# Hull steam trawlers



## swilson (May 5, 2016)

Hi

Looking to try find out a bit more about Hull steam trawlers :
Cassio
Portia
Orlando
Ariel

Any info would be most welcome along with distinctive colours or funnel colours please.

Thanks


----------



## cueball44 (Feb 15, 2010)

swilson said:


> Hi
> 
> Looking to try find out a bit more about Hull steam trawlers :
> Cassio
> ...


This is the funnel colour of Cassio, Portia and Ariel. The ships hull was painted grey.


----------



## osta (Feb 27, 2008)

*Ariel*

vessel was run down aug 1945 sw of the chickens iom by the
cargo steamer BEN LEDI 12000 ton bound for Alexandria crew from
trawler taken on board from steamers lifeboat landed at Liverpool
ARIEL was fishing out of Fleetwood and was owned by the skipper


----------



## david freeman (Jan 26, 2006)

swilson said:


> Hi
> 
> Looking to try find out a bit more about Hull steam trawlers :
> Cassio
> ...


I may be too young but the names Cassio, Portia and Orlando were around in the early 70's under the BUT-Heyllers management, as motor ships and one was a factory -freeze trawler, and latterly a mother ship in the 'Cod wars' ( Orlando?? or Cassio?? or both, this may be all balls)


----------



## Ystradgynlais (Nov 2, 2013)

Missing Gallery Photo . . . 

Thanks to all who have posted photos in the Gallery! I have collected 20 of 21 ships that I served on as R/O from 1945 on! The one that eludes me is a Tanker "Brocadale H", served c1947. From a poor fading memory, think it was formerly an RFA tanker, possibly called "Brocadale" - she did a weekly trip from Stanford-le-hope (in the Thames) to Dublin! The radio room was located in the stern, right over the propeller! It wasn't pleasant, believe me! Any ship researchers help please?


----------



## alastairjs (Feb 8, 2006)

Ystradgynlais,
Miramar has a record of a _Brocodale H_ built in 1916 for the Admiralty (RFA) as _Thermol_. She was built by Greenock G'mouth, Yard No. 378, and was 1,902 grt. Powered by a triple expansion steam engine she had a service speed of 11 knots. She was sold to the Wentbridge Sg Co Ltd in 1947 and renamed _Brocodale H_. Sold again in 1948 to Mirupanu SS Co Ltd she was renamed Julia C. She went to the breakers in 1954. If this is your ship there are two pictures of her as _Thermol_ on The Old Ships Pictures site, on this page: http://www.photoship.co.uk/JAlbum%20Ships/Old%20Ships%20T/index8.html. Just scroll down about 3/4 of the page and you will find the two images.
Regards,
Alastair


----------



## Ystradgynlais (Nov 2, 2013)

Wow! Thank you Alastairjs 

I have just come back to my post when I found, to my horror, that I had posted 
my query under Hull Trawlers - I was looking at that forum because I had been on two Hull trawlers, "James Barrie" and "Hugh Walpole". I hadn't counted them in my "ships served" total! - had almost forgotten them! Do you know any info on them? I was shanghaied onto the former, was almost unconscious with sea sickness before we left the Humber - don't think I came to, until reaching the White sea! There wasn't even a bunk for me! The radio equipment was in a cupboard in the wheelhouse - what a trip! But . . . I think I earned more money during the three weeks - something like Old (1945) Pounds 120! for the trip! Cod Liver oil et al ! 
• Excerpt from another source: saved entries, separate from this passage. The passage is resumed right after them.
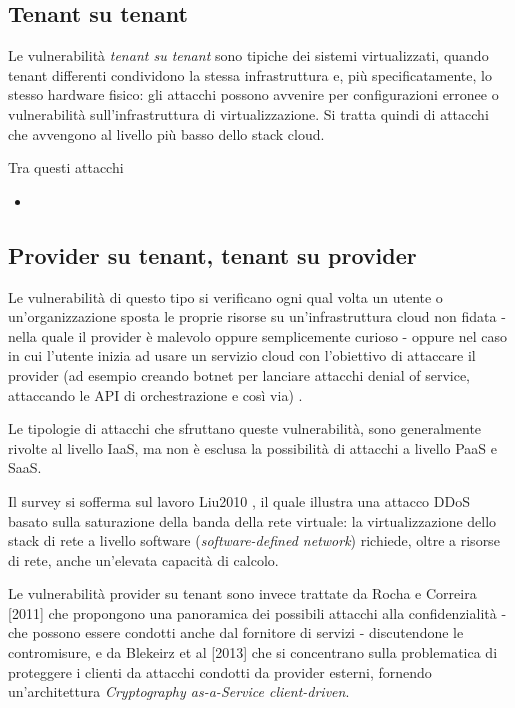 \documentclass[../main.tex]{subfiles}
\begin{document}
\subsection{Tenant su tenant}
Le vulnerabilità \textit{tenant su tenant} sono tipiche dei sistemi virtualizzati, quando tenant differenti condividono la stessa infrastruttura e, più specificatamente, lo stesso hardware fisico: gli attacchi possono avvenire per configurazioni erronee o vulnerabilità sull'infrastruttura di virtualizzazione. Si tratta quindi di attacchi che avvengono al livello più basso dello stack cloud\cite{Ardagna:2015:SAC:2808687.2767005}.

Tra questi attacchi 

\begin{itemize}
    \item 
\end{itemize}
\subsection{Provider su tenant, tenant su provider}
Le vulnerabilità di questo tipo si verificano ogni qual volta un utente o un'organizzazione sposta le proprie risorse su un'infrastruttura cloud non fidata - nella quale il provider è malevolo oppure semplicemente curioso - oppure nel caso in cui l'utente inizia ad usare un servizio cloud con l'obiettivo di attaccare il provider (ad esempio creando botnet per lanciare attacchi denial of service, attaccando le API di orchestrazione e così via) \cite{Ardagna:2015:SAC:2808687.2767005}.


Le tipologie di attacchi che sfruttano queste vulnerabilità, sono generalmente rivolte al livello IaaS\cite{Ardagna:2015:SAC:2808687.2767005}, ma non è esclusa la possibilità di attacchi a livello PaaS e SaaS.

Il survey si sofferma sul lavoro Liu2010 %
, il quale illustra una attacco DDoS basato sulla saturazione della banda della rete virtuale: la virtualizzazione dello stack di rete a livello software (\textit{software-defined network}) richiede, oltre a risorse di rete, anche un'elevata capacità di calcolo.


Le vulnerabilità provider su tenant sono invece trattate da Rocha e Correira [2011] %
che propongono una panoramica dei possibili attacchi alla confidenzialità - che possono essere condotti anche dal fornitore di servizi - discutendone le contromisure, e da Blekeirz et al [2013] che si concentrano sulla problematica di proteggere i clienti da attacchi condotti da provider esterni, fornendo un'architettura \textit{Cryptography as-a-Service client-driven}.
\end{document}
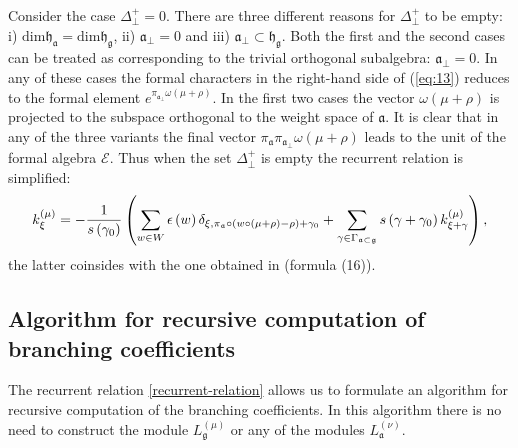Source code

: \documentclass[12pt]{iopart}
\begin{document}
Consider the case  $\Delta_{\bot}^{+} = 0$. There are three different reasons for $\Delta_{\bot}^{+}$ to be empty: i) $\mathrm{dim}\mathfrak{h}_{\mathfrak{a}}=\mathrm{dim}\mathfrak{h}_{\mathfrak{g}}$, ii) $\mathfrak{a}_{\bot}=0$ and iii) $\mathfrak{a}_{\bot}\subset \mathfrak{h}_{\mathfrak{g}}$. Both the first and the second cases can be treated as corresponding to the trivial orthogonal subalgebra:
$\mathfrak{a}_{\bot}=0$. In any of these cases the formal characters in the right-hand side of (\ref{eq:13}) reduces to the formal element $e^{ \pi_{\mathfrak{a}_{\bot}}\omega(\mu+\rho)}$.
In the first two cases the vector $\omega(\mu+\rho)$ is projected to the subspace orthogonal to the weight space of $\mathfrak{a}$. It is clear that in any of the three variants the final vector $\pi_{\mathfrak{a}}\pi_{\mathfrak{a}_{\bot}}\omega(\mu+\rho)$ leads to the unit of the formal algebra
$\mathcal{E}$. Thus when the set $\Delta_{\bot}^{+}$ is empty the  recurrent relation is simplified:
\begin{equation}
k_{\xi }^{\left( \mu \right) }=-\frac{1}{s\left( \gamma _{0}\right) }\left(
\sum_{w\in W}\epsilon \left( w\right) \delta _{\xi ,\pi _{\frak{a}}\circ
\left( w\circ (\mu +\rho )-\rho \right) +\gamma _{0}}+\sum_{\gamma \in
\Gamma _{\frak{a}\subset \frak{g}}}s\left( \gamma +\gamma _{0}\right) k_{\xi
+\gamma }^{\left( \mu \right) }\right),  \label{recurrent relation special}
\end{equation}
the latter coinsides with the one obtained in \cite{ilyin812pbc} (formula (16)).

\subsection{Algorithm for recursive computation of branching coefficients}
\label{sec:algorithm}

The recurrent relation \ref{recurrent-relation} allows us to formulate an algorithm for recursive computation of the branching coefficients. In this algorithm there is no need to  construct the module $L^{(\mu)}_{\mathfrak{g}}$ or any of the modules $L^{(\nu)}_{\mathfrak{a}}$.
\end{document}
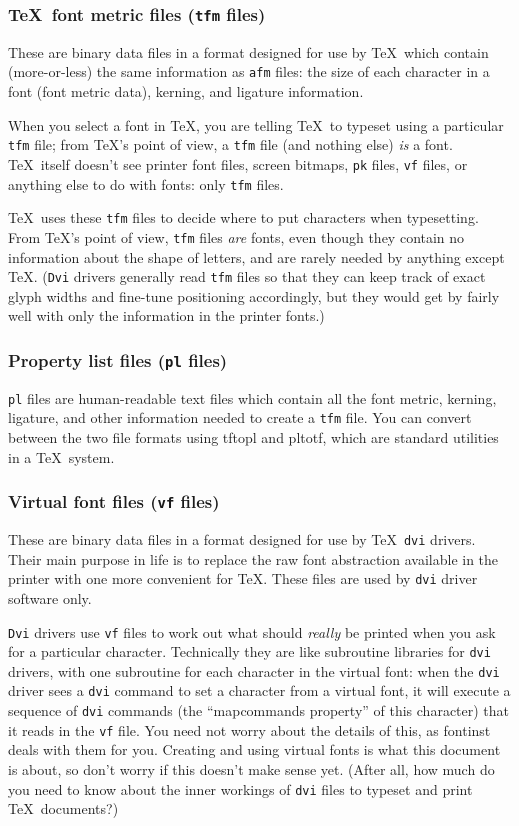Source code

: \documentclass[a4paper]{ltxguide}
\newcommand*{\setfilename}[1]{\texttt{#1}}
\newcommand*{\setpackagename}[1]{\textsf{#1}}
\newcommand{\fontinst}{\setpackagename{font\-inst}\xspace}
\newcommand{\vf} {\setfilename{vf}\xspace}
\newcommand{\pl} {\setfilename{pl}\xspace}
\newcommand{\pk} {\setfilename{pk}\xspace}
\newcommand{\afm}{\setfilename{afm}\xspace}
\newcommand{\tfm}{\setfilename{tfm}\xspace}
\newcommand{\dvi}{\setfilename{dvi}\xspace}
\newcommand{\Dvi}{\setfilename{Dvi}\xspace}
\newcommand{\pltotf}{\setpackagename{pltotf}\xspace}
\newcommand{\tftopl}{\setpackagename{tftopl}\xspace}
\begin{document}
\subsubsection{\TeX\ font metric files (\tfm files)}

These are binary data files in a format designed for use by \TeX\
which contain (more-or-less) the same information as \afm files:
the size of each character in a font (font metric data), kerning,
and ligature information.

When you select a font in \TeX, you are telling \TeX\ to typeset
using a particular \tfm file; from \TeX's point of view, a \tfm
file (and nothing else) \emph{is} a font.  \TeX\ itself doesn't
see printer font files, screen bitmaps, \pk files, \vf files, or
anything else to do with fonts: only \tfm files.

\TeX\ uses these \tfm files to decide where to put characters when
typesetting.  From \TeX's point of view, \tfm files \emph{are} 
fonts, even though they contain no information about the shape of
letters, and are rarely needed by anything except \TeX. (\Dvi drivers 
generally read \tfm files so that they can keep track of exact glyph 
widths and fine-tune positioning accordingly, but they would get by 
fairly well with only the information in the printer fonts.)


\subsubsection{Property list files (\pl files)}

\pl files are human-readable text files which contain all the font
metric, kerning, ligature, and other information needed to create
a \tfm file.  You can convert between the two file formats using
\tftopl and \pltotf, which are standard utilities in a \TeX\ system.


\subsubsection{Virtual font files (\vf files)}

These are binary data files in a format designed for use by \TeX\
\dvi drivers.  Their main purpose in life is to replace the raw font 
abstraction available in the printer with one more convenient for 
\TeX. These files are used by \dvi driver software only.

\Dvi drivers use \vf files to work out what should \emph{really} be 
printed when you ask for a particular character. 
Technically they are like subroutine libraries for \dvi drivers, 
with one subroutine for each character in the virtual font: when 
the \dvi driver sees a \dvi command to set a character from a virtual 
font, it will execute a sequence of \dvi commands (the ``mapcommands 
property'' of this character) that it reads in the \vf file. You need 
not worry about the details of this, as \fontinst deals with them for 
you. Creating and using virtual fonts is what this document is about,
so don't worry if this doesn't make sense yet. (After all, how much 
do you need to know about the inner workings of \dvi files to typeset 
and print \TeX\ documents?)
\end{document}
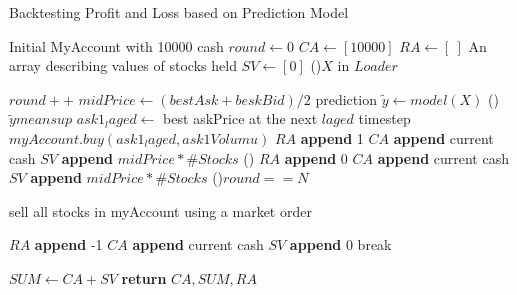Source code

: \documentclass{\SetClass}
\begin{document}
\begin{algorithm}
\caption{Backtesting Profit and Loss based on Prediction Model}\label{algorithm}
Initial MyAccount with 10000 cash\;
$round\leftarrow 0$ \;
$CA\leftarrow [10000]$ \;
$RA\leftarrow [\ ]$\;
An array describing values of stocks held $SV\leftarrow [0]$\;
\ForEach(){$X$ in $Loader$}{
    $round++$\;
    $midPrice\leftarrow (bestAsk+beskBid)/2$\;
    prediction $\widetilde{y}\leftarrow model(X)$\;
    \uIf(){$\widetilde{y} means up$}{
        $ask1_laged \leftarrow$ best askPrice at the next $laged$ timestep\;
        $myAccount.buy(ask1_laged,ask1Volumu)$\;
        $RA$ \textbf{append} 1\;
        $CA$ \textbf{append} current cash\;
        $SV$ \textbf{append} $midPrice*\#Stocks$\;
    }
    \uElse(){
        $RA$ \textbf{append} 0\;
        $CA$ \textbf{append} current cash\;
        $SV$ \textbf{append} $midPrice*\#Stocks$\;
    }
    \uIf(){$round==N$}{
        sell all stocks in myAccount using a market order\;

        $RA$ \textbf{append} -1\;
        $CA$ \textbf{append} current cash\;
        $SV$ \textbf{append} 0\;
        break\;
    }
}
$SUM \leftarrow CA+SV$\;
\textbf{return} $CA,SUM,RA$\;
\end{algorithm}
\end{document}
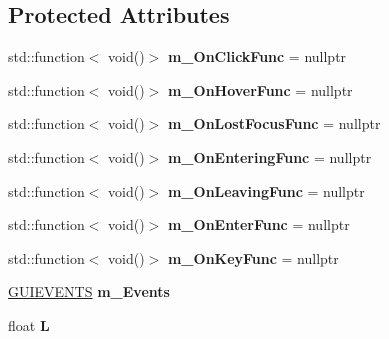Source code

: \subsection*{Protected Attributes}
\begin{DoxyCompactItemize}
\item 
std\+::function$<$ void()$>$ {\bfseries m\+\_\+\+On\+Click\+Func} = nullptr\hypertarget{class_widget_a1874408ab925523014fe8b7018e29e47}{}\label{class_widget_a1874408ab925523014fe8b7018e29e47}

\item 
std\+::function$<$ void()$>$ {\bfseries m\+\_\+\+On\+Hover\+Func} = nullptr\hypertarget{class_widget_a26679d559d8a223414bd2c4488f07d73}{}\label{class_widget_a26679d559d8a223414bd2c4488f07d73}

\item 
std\+::function$<$ void()$>$ {\bfseries m\+\_\+\+On\+Lost\+Focus\+Func} = nullptr\hypertarget{class_widget_aaedad5a9a507e870809e3dfaf445b4b9}{}\label{class_widget_aaedad5a9a507e870809e3dfaf445b4b9}

\item 
std\+::function$<$ void()$>$ {\bfseries m\+\_\+\+On\+Entering\+Func} = nullptr\hypertarget{class_widget_a467d7605bdfbae2bff888144d728a964}{}\label{class_widget_a467d7605bdfbae2bff888144d728a964}

\item 
std\+::function$<$ void()$>$ {\bfseries m\+\_\+\+On\+Leaving\+Func} = nullptr\hypertarget{class_widget_ac63772c05fd9211f0c7e5e9863fd05e4}{}\label{class_widget_ac63772c05fd9211f0c7e5e9863fd05e4}

\item 
std\+::function$<$ void()$>$ {\bfseries m\+\_\+\+On\+Enter\+Func} = nullptr\hypertarget{class_widget_abd69bf67f384765d9e4a71f58169a4ef}{}\label{class_widget_abd69bf67f384765d9e4a71f58169a4ef}

\item 
std\+::function$<$ void()$>$ {\bfseries m\+\_\+\+On\+Key\+Func} = nullptr\hypertarget{class_widget_a0aab66e367305dd5c83a56c1cc5706cd}{}\label{class_widget_a0aab66e367305dd5c83a56c1cc5706cd}

\item 
\hyperlink{struct_g_u_i_e_v_e_n_t_s}{G\+U\+I\+E\+V\+E\+N\+TS} {\bfseries m\+\_\+\+Events}\hypertarget{class_widget_ab09134b0cf6c11b1035dee9b2308d311}{}\label{class_widget_ab09134b0cf6c11b1035dee9b2308d311}

\item 
float {\bfseries L}\hypertarget{class_widget_a71f7cb446bd6f5f6200ccc32f3326bc9}{}\label{class_widget_a71f7cb446bd6f5f6200ccc32f3326bc9}


\end{DoxyCompactItemize}
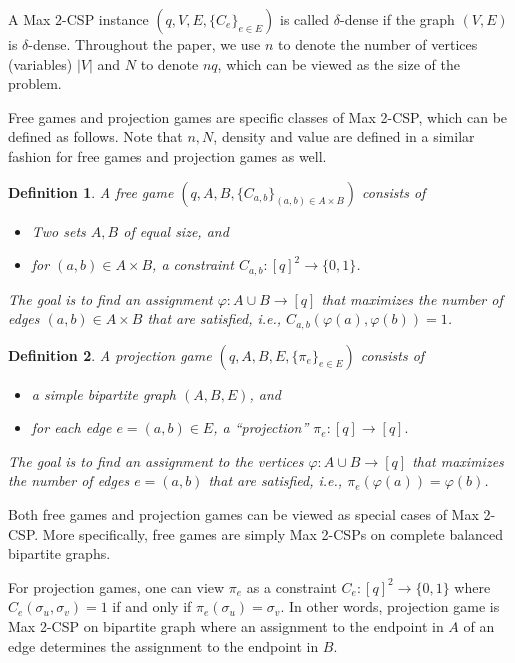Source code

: \documentclass{article}
\newtheorem{definition}{Definition}
\begin{document}
A {\sc Max $2$-CSP} instance $(q, V, E, \{C_e\}_{e \in E})$ is called $\delta$-dense if the graph $(V, E)$ is $\delta$-dense. Throughout the paper, we use $n$ to denote the number of vertices (variables) $|V|$ and $N$ to denote $nq$, which can be viewed as the size of the problem.

Free games and projection games are specific classes of {\sc Max 2-CSP}, which can be defined as follows. Note that $n, N$, density and value are defined in a similar fashion for free games and projection games as well. \\

\begin{definition} A free game $(q, A, B, \{C_{a, b}\}_{(a, b) \in A \times B})$ consists of
\begin{itemize}
  \item Two sets $A, B$ of equal size, and
  \item for $(a, b) \in A \times B$, a constraint $C_{a, b} : [q]^2 \to \{0, 1\}$.
\end{itemize}
The goal is to find an assignment $\varphi : A \cup B \to [q]$ that maximizes the number of edges $(a, b) \in A \times B$ that are satisfied, i.e., $C_{a, b}(\varphi(a), \varphi(b)) = 1$. \\
\end{definition}

\begin{definition}
A projection game $(q, A, B, E, \{\pi_e\}_{e \in E})$ consists of
\begin{itemize}
  \item a simple bipartite graph $(A, B, E)$, and
  \item for each edge $e = (a, b) \in E$, a ``projection'' $\pi_e : [q] \to [q].$
\end{itemize}
The goal is to find an assignment to the vertices $\varphi : A \cup B \to [q]$ that maximizes the number of edges $e = (a, b)$ that are satisfied, i.e., $\pi_e(\varphi(a)) = \varphi(b)$.
\end{definition}

Both free games and projection games can be viewed as special cases of {\sc Max 2-CSP}. More specifically, free games are simply Max 2-CSPs on complete balanced bipartite graphs.

For projection games, one can view $\pi_e$ as a constraint $C_e: [q]^2 \to \{0, 1\}$ where $C_e(\sigma_u, \sigma_v) = 1$ if and only if $\pi_e(\sigma_u) = \sigma_v$. In other words, projection game is {\sc Max 2-CSP} on bipartite graph where an assignment to the endpoint in $A$ of an edge determines the assignment to the endpoint in $B$.
\end{document}
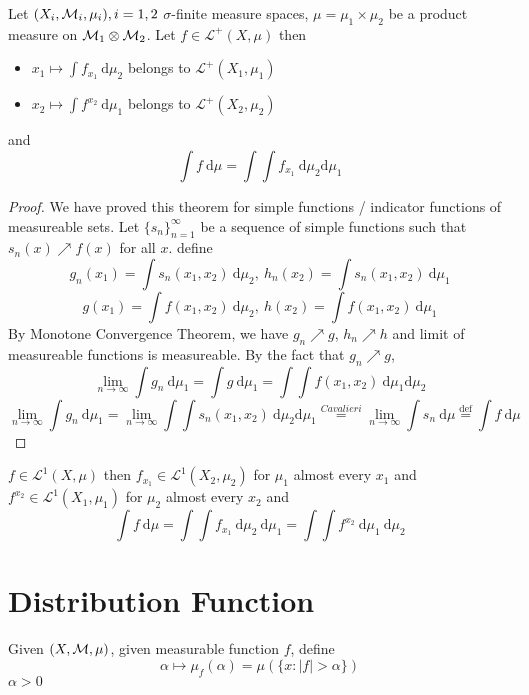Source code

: \begin{theorem}
  Let $(X_i, \mathcal M_i, \mu_i), i=1,2$ $\sigma$-finite measure spaces, $\mu = \mu_1 \times \mu_2$ be a product measure on $\mathcal M_1 \otimes \mathcal M_2$. 
  Let $f \in \mathcal{L}^+(X, \mu)$ then 
  \begin{itemize}
    \item $x_1 \mapsto \int f_{x_1} \ \mathrm{d}\mu_2$ belongs to $\mathcal{L}^+(X_1, \mu_1)$
    \item $x_2 \mapsto \int f^{x_2} \ \mathrm{d}\mu_1$ belongs to $\mathcal{L}^+(X_2, \mu_2)$
  \end{itemize}
  and 
  \[\int f \ \mathrm{d}\mu = \int \int f_{x_1} \ \mathrm{d}\mu_2 \mathrm{d}\mu_1\]
\end{theorem}

\begin{proof}
  We have proved this theorem for simple functions / indicator functions of measureable sets.
  Let $\{s_n\}_{n=1}^\infty$ be a sequence of simple functions such that $s_n(x) \nearrow f(x)$ for all $x$. 
  define 
  \[g_n(x_1) = \int s_n(x_1, x_2) \ \mathrm{d}\mu_2,\ h_n(x_2) = \int s_n(x_1, x_2) \ \mathrm{d}\mu_1\]
  \[g(x_1) = \int f(x_1, x_2) \ \mathrm{d}\mu_2,\ h(x_2) = \int f(x_1, x_2) \ \mathrm{d}\mu_1\]
  By Monotone Convergence Theorem, we have $g_n \nearrow g$, $h_n \nearrow h$ and limit of measureable functions is measureable.
  By the fact that $g_n \nearrow g$, 
  \[\lim_{n\to\infty}\int g_n \ \mathrm{d}\mu_1 = \int g \ \mathrm{d}\mu_1 = \int \int f(x_1, x_2) \ \mathrm{d}\mu_1 \mathrm{d}\mu_2 \]
  \[\lim_{n\to\infty}\int g_n \ \mathrm{d}\mu_1 = \lim_{n\to\infty} \int\int s_n(x_1, x_2) \ \mathrm{d}\mu_2 \mathrm{d}\mu_1 \overset{Cavalieri}= \lim_{n\to\infty} \int s_n \ \mathrm{d}\mu \overset{\text{def}}= \int f \ \mathrm{d}\mu\]
\end{proof}

\begin{theorem}
  $f \in \mathcal{L}^1(X, \mu)$ then $f_{x_1} \in \mathcal{L}^1(X_2, \mu_2)$ for $\mu_1$ almost every $x_1$ and $f^{x_2} \in \mathcal{L}^1(X_1, \mu_1)$ for $\mu_2$ almost every $x_2$
  and 
  \[\int f \ \mathrm{d}\mu = \int \int f_{x_1} \ \mathrm{d}\mu_2 \ \mathrm{d}\mu_1 = \int \int f^{x_2} \ \mathrm{d}\mu_1 \ \mathrm{d}\mu_2\]
\end{theorem}

\section{Distribution Function}
\begin{definition}
  Given $(X, \mathcal M, \mu)$, given measurable function $f$, define
  \[\alpha \mapsto \mu_f(\alpha) = \mu(\{x : |f| > \alpha\})\]
  $\alpha > 0$
\end{definition}

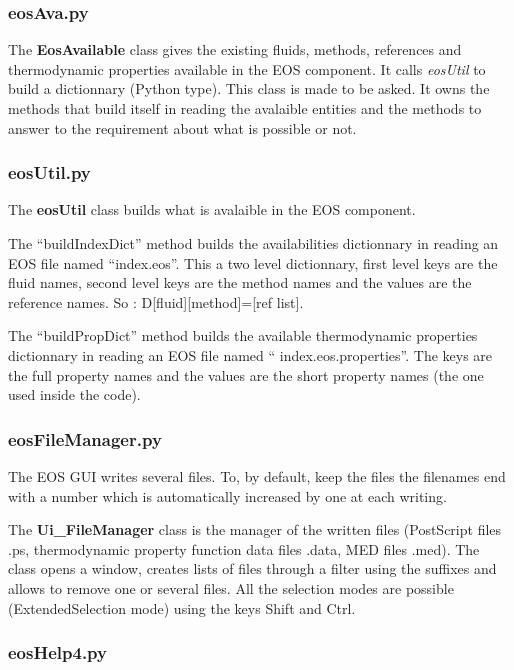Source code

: \documentclass[10pt,a4paper]{article}
\begin{document}
\subsubsection{eosAva.py}

The \textbf{EosAvailable} class gives the existing fluids, methods, references and thermodynamic properties available in the EOS component. It calls \textit{eosUtil} to build a dictionnary (Python type). This class is made to be asked. It owns the methods that build itself in reading the avalaible entities and the methods to answer to the requirement about what is possible or not.

\subsubsection{eosUtil.py}

The \textbf{eosUtil} class builds what is avalaible in the EOS component.

The  ``buildIndexDict'' method builds the availabilities dictionnary in reading an EOS file named ``index.eos''. This a two level dictionnary, first level keys are the fluid names, second level keys are the method names and the values are the reference names. So : D[fluid][method]=[ref list].

The ``buildPropDict'' method builds the available thermodynamic properties dictionnary in reading an EOS file named `` index.eos.properties''. The keys are the full property names and the values are the short property names (the one used inside the code).

\subsubsection{eosFileManager.py}

The EOS GUI writes several files. To, by default, keep the files the filenames end with a number which is automatically increased by one at each writing.
 
The \textbf{Ui\_FileManager} class is the manager of the written files (PostScript files .ps, thermodynamic property function data files .data, MED files .med). The class opens a window, creates lists of files through a filter using the suffixes and allows to remove one or several files. All the selection modes are possible (ExtendedSelection mode) using the keys Shift and Ctrl. 

\subsubsection{eosHelp4.py}
\end{document}
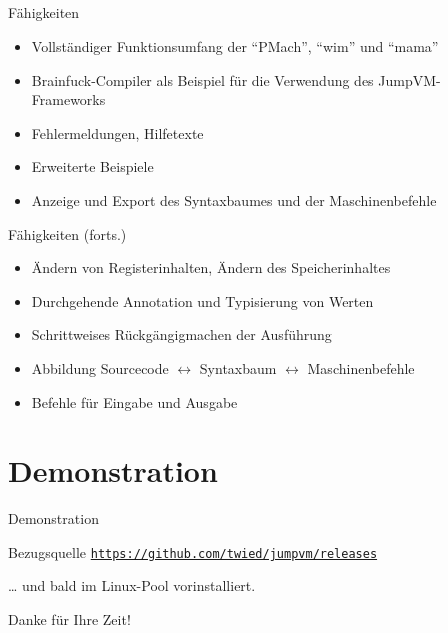 \documentclass{beamer}
\begin{document}
\subsection*{}
\begin{frame}{Fähigkeiten}
	\begin{itemize}
	\item<2->Vollständiger Funktionsumfang der \enquote{PMach}, \enquote{wim}
		und \enquote{mama}
	\item<3-> Brainfuck-Compiler als Beispiel für die Verwendung des 
		JumpVM-Frameworks
	\item<4->Fehlermeldungen, Hilfetexte
	\item<5-> Erweiterte Beispiele
	\item<6-> Anzeige und Export des Syntaxbaumes und der Maschinenbefehle
	\end{itemize}
\end{frame}

\begin{frame}{Fähigkeiten (forts.)}
	\begin{itemize}
	\item<1-> Ändern von Registerinhalten, Ändern des Speicherinhaltes
	\item<2-> Durchgehende Annotation und Typisierung von Werten
	\item<3-> Schrittweises Rückgängigmachen der Ausführung
	\item<4-> Abbildung Sourcecode $\leftrightarrow$ Syntaxbaum $\leftrightarrow$ 
		Maschinenbefehle
	\item<5-> Befehle für Eingabe und Ausgabe
	\end{itemize}
\end{frame}

\section{Demonstration}
\begin{frame}{Demonstration}
	\vfill{}
	\begin{block}{Bezugsquelle}
		\href{https://github.com/twied/jumpvm/releases}
		{\texttt{https://github.com/twied/jumpvm/releases}}
		\ComputerMouse{}
		
		\hfill{} \ldots{} und bald\texttrademark{} im Linux-Pool vorinstalliert.
	\end{block}
	\vfill{}
	\begin{alertblock}{Danke für Ihre Zeit!}
	\end{alertblock}
	\vfill{}
\end{frame}
\end{document}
Thanks again for the information, I've looked at the site, but having difficulty navigating! There is a lot of fog out there and no radar! - I will find it! Regards.

Alastair - Found them! Ouch! What a horrible looking ship! I wonder when the photos were taken? Have downloaded them - now my ship's album is complete - perhaps not! I will wait on more information about the two trawlers.


----------



## cueball44 (Feb 15, 2010)

Was this the James Barrie that you were shanghaied on >


----------



## alastairjs (Feb 8, 2006)

Ystradgynlais,
Glad I was able to help. There's a very full history of the _Thermol's_ career here: http://historicalrfa.org/rfa-thermol-ships-details including some records of her recorded sightings by Lloyds after she was sold. You have to scroll almost to the bottom to see the details after being sold on. You seem to have spent a lot of time "Passing the Lloyds Signal Station on the Lizard"!
Regards,
Alastair


----------



## Ystradgynlais (Nov 2, 2013)

Hi Alastair,

Once again, many thanks! Yes, we passed Lizard Point at least twice a week on our way to and from Dublin. It was a good place to go, Eire had all the goodies that austere Britain didn't! 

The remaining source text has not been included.